Dataset content:
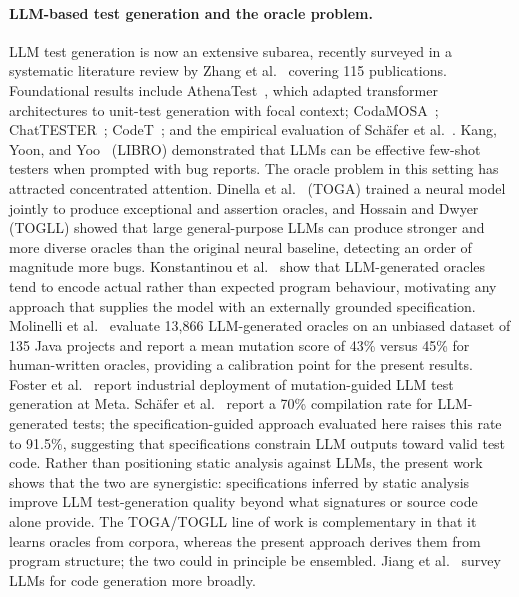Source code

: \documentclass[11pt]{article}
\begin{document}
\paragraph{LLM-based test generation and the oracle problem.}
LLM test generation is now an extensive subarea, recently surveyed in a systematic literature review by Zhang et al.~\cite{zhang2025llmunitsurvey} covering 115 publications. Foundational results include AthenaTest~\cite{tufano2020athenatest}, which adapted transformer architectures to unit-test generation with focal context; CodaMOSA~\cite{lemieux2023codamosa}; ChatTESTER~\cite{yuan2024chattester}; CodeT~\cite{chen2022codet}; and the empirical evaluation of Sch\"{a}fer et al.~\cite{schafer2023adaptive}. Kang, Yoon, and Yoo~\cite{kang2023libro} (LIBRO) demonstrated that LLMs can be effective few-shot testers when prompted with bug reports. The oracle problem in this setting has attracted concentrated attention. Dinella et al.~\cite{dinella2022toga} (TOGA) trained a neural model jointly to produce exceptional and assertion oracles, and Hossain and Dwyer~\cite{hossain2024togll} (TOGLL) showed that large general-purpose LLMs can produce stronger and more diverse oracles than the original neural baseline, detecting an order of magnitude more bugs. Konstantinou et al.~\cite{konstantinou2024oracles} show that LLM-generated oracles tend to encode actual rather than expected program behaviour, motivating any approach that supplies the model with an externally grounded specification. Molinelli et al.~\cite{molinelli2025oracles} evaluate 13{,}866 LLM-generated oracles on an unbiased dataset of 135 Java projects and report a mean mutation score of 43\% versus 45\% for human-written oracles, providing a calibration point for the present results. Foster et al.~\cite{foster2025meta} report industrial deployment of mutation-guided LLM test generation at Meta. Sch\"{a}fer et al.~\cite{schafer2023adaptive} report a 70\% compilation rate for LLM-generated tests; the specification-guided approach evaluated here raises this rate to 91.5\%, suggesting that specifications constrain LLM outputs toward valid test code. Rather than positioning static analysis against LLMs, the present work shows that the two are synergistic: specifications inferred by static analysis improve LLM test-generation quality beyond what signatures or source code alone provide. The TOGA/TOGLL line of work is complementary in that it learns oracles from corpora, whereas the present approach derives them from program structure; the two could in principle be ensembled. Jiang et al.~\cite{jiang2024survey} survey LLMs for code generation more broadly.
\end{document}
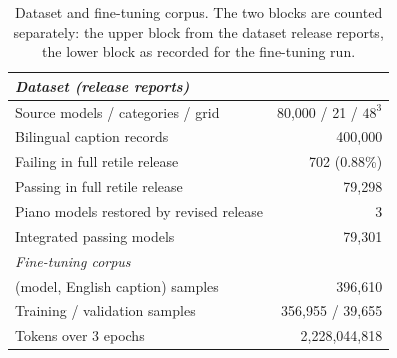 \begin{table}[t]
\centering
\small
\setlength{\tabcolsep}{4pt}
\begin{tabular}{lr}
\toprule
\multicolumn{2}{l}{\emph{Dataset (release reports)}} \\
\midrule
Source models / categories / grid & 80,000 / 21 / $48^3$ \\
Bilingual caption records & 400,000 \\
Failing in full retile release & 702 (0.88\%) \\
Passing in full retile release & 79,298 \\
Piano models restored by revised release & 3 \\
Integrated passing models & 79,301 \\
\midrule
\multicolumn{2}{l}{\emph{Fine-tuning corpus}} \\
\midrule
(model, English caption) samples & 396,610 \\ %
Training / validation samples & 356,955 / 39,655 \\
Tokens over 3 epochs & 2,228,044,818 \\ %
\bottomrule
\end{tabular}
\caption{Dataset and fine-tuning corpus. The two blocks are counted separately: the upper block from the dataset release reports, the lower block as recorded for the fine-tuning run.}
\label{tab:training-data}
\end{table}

---

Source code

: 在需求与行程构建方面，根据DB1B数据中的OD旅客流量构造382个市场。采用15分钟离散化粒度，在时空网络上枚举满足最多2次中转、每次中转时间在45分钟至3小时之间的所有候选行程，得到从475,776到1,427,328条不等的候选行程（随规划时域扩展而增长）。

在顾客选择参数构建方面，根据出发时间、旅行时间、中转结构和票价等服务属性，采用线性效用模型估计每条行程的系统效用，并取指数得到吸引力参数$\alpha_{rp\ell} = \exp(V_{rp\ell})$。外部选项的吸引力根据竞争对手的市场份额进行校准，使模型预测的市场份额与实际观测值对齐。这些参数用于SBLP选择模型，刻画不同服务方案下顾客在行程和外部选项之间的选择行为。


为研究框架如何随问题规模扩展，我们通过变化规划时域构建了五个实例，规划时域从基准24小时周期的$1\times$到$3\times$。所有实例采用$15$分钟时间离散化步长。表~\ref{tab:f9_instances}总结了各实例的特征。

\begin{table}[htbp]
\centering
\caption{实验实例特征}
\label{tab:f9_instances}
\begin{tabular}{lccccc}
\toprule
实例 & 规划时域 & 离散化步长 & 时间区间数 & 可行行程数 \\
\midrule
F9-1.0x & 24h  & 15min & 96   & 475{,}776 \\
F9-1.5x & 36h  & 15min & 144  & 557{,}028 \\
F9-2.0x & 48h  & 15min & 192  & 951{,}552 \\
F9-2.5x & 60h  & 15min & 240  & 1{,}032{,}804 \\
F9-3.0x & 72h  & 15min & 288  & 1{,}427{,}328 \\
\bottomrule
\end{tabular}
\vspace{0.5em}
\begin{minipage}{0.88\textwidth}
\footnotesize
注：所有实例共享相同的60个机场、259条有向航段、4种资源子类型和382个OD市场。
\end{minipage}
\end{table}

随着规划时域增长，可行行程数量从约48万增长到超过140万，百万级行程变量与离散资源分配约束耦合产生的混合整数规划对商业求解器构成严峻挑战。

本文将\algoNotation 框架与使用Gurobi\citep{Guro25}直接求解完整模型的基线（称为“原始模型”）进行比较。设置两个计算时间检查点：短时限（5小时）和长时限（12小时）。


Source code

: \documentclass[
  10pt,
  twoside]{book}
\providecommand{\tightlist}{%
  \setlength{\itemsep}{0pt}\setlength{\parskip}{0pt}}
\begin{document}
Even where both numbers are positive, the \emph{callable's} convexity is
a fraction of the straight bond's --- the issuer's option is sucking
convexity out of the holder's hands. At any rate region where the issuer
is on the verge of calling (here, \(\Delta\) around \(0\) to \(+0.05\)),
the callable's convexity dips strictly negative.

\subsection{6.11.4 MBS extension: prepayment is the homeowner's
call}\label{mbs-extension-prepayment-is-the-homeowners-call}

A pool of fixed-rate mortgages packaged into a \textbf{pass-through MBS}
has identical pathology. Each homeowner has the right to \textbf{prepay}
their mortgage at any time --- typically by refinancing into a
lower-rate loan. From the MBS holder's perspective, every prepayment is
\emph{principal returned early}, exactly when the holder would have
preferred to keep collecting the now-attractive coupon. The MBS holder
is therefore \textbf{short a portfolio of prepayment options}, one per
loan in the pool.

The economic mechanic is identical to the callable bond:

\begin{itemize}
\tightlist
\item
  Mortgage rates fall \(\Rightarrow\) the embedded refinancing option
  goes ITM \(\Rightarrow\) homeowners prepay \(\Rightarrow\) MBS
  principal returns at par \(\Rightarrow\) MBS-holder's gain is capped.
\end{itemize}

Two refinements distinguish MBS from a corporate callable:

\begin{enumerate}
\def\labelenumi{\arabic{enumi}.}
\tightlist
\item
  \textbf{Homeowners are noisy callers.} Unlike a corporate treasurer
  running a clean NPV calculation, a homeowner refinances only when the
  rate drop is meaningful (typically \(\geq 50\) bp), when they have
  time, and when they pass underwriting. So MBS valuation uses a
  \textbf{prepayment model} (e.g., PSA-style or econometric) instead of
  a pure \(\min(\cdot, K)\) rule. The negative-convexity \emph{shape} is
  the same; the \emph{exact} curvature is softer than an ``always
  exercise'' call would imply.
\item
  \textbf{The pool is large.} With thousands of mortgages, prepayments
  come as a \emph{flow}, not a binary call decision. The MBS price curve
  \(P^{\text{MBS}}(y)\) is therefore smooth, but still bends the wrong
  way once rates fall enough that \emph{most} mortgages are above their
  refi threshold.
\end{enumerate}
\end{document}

--

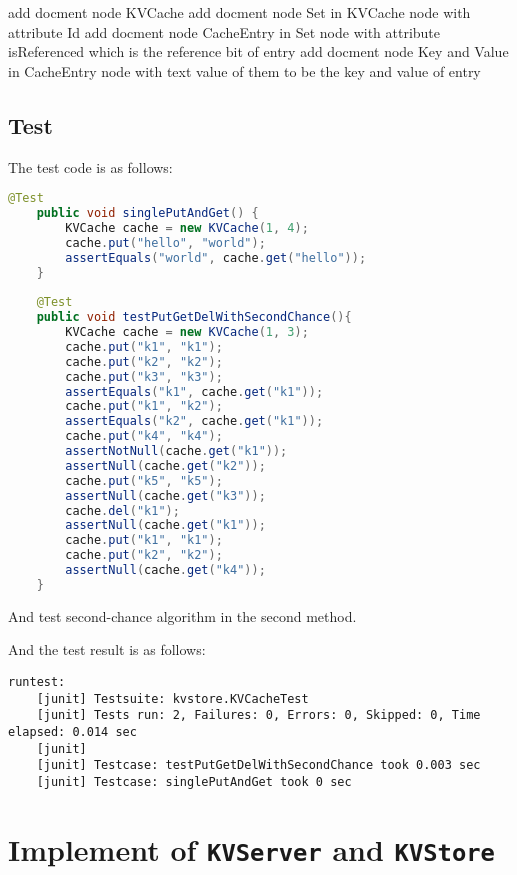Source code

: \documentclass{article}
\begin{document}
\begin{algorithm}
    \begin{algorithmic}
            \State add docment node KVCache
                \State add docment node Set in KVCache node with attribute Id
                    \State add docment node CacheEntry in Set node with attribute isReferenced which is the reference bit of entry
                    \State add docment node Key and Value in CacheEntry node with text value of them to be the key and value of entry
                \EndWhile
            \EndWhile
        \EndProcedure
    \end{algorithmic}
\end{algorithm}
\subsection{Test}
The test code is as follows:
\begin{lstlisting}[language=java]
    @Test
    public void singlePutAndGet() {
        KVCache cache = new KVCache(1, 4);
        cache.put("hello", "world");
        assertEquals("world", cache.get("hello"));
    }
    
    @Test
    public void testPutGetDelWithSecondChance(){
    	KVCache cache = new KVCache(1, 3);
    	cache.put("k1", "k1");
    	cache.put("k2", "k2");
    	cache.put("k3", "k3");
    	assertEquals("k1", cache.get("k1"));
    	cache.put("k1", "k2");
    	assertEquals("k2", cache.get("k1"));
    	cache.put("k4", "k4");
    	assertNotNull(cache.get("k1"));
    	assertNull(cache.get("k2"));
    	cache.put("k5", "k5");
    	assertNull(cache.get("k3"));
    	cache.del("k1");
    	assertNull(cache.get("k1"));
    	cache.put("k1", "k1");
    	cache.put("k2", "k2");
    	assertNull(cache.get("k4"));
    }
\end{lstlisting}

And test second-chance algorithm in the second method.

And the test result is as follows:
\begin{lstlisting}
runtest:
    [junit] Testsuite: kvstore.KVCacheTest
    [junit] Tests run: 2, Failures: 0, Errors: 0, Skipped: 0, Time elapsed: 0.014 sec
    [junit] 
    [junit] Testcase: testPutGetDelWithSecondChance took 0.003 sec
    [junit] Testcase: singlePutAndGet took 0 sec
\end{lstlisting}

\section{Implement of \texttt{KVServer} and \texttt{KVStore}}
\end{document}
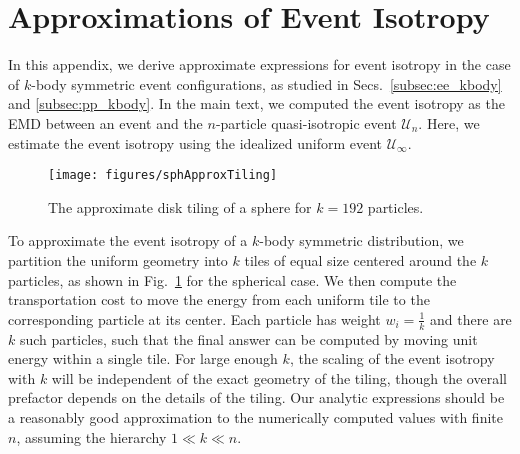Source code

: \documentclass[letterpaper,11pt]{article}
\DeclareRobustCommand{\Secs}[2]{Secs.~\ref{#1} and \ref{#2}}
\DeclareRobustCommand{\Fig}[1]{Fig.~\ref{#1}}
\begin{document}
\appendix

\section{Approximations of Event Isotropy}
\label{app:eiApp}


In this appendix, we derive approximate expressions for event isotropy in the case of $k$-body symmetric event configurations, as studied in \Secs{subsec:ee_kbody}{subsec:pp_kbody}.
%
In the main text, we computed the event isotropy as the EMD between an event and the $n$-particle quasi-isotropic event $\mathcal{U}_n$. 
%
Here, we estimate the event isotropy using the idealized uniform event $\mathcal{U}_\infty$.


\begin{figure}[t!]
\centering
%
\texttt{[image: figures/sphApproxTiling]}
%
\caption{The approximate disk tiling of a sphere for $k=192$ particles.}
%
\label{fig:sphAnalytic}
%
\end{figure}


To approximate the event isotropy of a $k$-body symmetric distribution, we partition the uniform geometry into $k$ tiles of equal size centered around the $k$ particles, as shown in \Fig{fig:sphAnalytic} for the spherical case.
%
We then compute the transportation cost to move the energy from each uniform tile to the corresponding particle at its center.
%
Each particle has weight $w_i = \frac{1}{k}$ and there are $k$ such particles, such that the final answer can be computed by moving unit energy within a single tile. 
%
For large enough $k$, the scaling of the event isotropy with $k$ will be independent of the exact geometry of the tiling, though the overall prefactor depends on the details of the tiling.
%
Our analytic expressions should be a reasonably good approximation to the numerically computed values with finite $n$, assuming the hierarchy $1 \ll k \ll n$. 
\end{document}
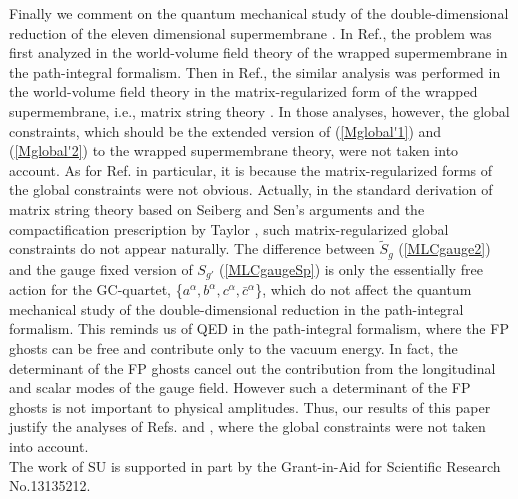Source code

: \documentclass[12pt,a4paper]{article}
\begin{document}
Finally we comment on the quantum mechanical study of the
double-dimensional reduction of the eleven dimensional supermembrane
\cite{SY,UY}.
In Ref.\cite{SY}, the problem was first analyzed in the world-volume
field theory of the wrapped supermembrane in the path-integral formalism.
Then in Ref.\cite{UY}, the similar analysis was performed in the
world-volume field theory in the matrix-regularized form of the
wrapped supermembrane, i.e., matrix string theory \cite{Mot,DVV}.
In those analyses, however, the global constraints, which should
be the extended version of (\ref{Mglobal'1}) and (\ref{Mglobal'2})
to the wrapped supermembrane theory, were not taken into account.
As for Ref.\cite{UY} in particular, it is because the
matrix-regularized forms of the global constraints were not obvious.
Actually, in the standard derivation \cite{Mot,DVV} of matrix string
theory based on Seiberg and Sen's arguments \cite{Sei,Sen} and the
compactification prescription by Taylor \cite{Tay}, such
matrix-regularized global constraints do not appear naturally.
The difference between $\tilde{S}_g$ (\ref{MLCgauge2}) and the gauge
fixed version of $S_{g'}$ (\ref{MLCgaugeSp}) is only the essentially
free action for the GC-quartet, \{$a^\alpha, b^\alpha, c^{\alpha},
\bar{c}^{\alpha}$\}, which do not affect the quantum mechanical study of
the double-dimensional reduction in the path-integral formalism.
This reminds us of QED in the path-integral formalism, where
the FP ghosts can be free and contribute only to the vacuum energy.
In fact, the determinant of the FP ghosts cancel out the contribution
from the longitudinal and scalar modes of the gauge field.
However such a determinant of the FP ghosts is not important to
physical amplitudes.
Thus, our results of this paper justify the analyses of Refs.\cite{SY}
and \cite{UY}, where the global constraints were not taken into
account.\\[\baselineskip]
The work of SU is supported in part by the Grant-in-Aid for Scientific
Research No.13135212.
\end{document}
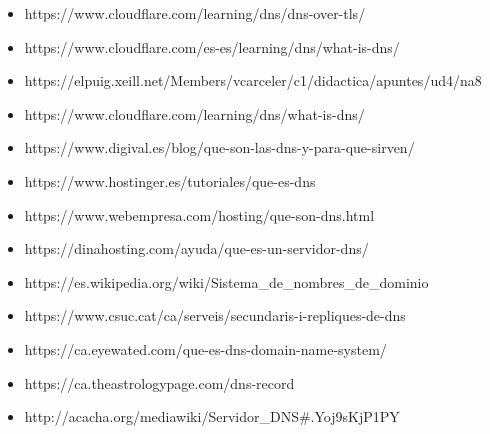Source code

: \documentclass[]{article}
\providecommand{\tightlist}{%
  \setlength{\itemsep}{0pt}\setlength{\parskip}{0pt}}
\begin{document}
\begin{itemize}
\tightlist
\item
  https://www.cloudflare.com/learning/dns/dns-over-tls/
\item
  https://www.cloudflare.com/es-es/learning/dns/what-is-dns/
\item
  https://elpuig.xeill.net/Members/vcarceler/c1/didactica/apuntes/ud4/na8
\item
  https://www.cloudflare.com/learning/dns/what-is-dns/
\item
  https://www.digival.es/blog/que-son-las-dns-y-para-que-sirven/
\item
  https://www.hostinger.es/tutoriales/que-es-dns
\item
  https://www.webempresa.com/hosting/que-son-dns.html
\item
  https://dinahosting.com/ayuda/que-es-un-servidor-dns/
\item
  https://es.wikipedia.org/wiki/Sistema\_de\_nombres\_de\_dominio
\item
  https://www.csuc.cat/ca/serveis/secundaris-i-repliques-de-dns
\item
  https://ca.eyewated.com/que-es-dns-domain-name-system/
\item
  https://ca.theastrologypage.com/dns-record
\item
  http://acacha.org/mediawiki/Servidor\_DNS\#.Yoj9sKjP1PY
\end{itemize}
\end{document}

Exercise:
Output the lines above between the one holding "Actually, in the" and the one holding "fixed version of", inclusive, with nothing before or after them.

Written answer:
Actually, in the standard derivation \cite{Mot,DVV} of matrix string
theory based on Seiberg and Sen's arguments \cite{Sei,Sen} and the
compactification prescription by Taylor \cite{Tay}, such
matrix-regularized global constraints do not appear naturally.
The difference between $\tilde{S}_g$ (\ref{MLCgauge2}) and the gauge
fixed version of $S_{g'}$ (\ref{MLCgaugeSp}) is only the essentially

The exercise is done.